╭─ STORED DATA

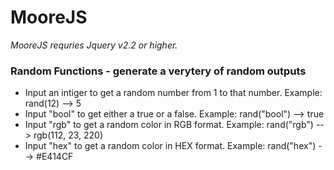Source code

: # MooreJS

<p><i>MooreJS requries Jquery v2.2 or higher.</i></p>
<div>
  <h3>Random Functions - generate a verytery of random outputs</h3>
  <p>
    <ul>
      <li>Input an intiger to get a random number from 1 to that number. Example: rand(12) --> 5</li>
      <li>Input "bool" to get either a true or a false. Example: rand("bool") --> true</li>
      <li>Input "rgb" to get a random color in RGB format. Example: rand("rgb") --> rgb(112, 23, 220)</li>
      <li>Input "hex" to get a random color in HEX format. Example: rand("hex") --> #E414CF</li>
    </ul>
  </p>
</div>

╰─
╭─ STORED DATA

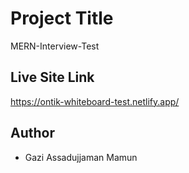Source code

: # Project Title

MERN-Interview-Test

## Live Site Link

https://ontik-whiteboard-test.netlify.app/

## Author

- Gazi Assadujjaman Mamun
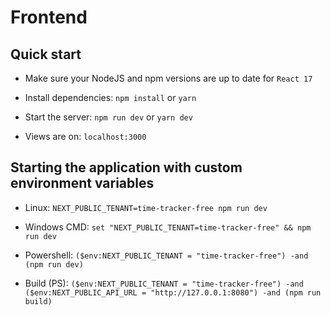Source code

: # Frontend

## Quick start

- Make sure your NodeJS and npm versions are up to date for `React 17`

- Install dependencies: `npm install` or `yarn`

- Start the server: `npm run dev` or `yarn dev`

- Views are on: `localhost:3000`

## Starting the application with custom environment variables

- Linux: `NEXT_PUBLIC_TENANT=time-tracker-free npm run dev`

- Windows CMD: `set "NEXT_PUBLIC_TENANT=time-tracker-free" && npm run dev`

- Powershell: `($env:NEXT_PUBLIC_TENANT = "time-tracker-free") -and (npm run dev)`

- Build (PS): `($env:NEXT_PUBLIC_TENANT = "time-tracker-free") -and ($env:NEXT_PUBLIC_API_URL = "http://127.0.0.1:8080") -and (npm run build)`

╰─
╭─ STORED DATA

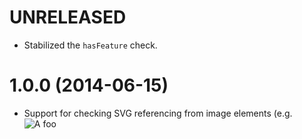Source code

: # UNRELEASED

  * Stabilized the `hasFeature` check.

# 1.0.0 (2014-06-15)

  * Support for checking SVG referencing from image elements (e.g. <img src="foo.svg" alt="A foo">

╰─

* **AIM OF THE EXERCISE**
Locate all lines in the listing above with the word "Input" and copy them.

* **ANSWER BELOW**
      <li>Input an intiger to get a random number from 1 to that number. Example: rand(12) --> 5</li>
      <li>Input "bool" to get either a true or a false. Example: rand("bool") --> true</li>
      <li>Input "rgb" to get a random color in RGB format. Example: rand("rgb") --> rgb(112, 23, 220)</li>
      <li>Input "hex" to get a random color in HEX format. Example: rand("hex") --> #E414CF</li>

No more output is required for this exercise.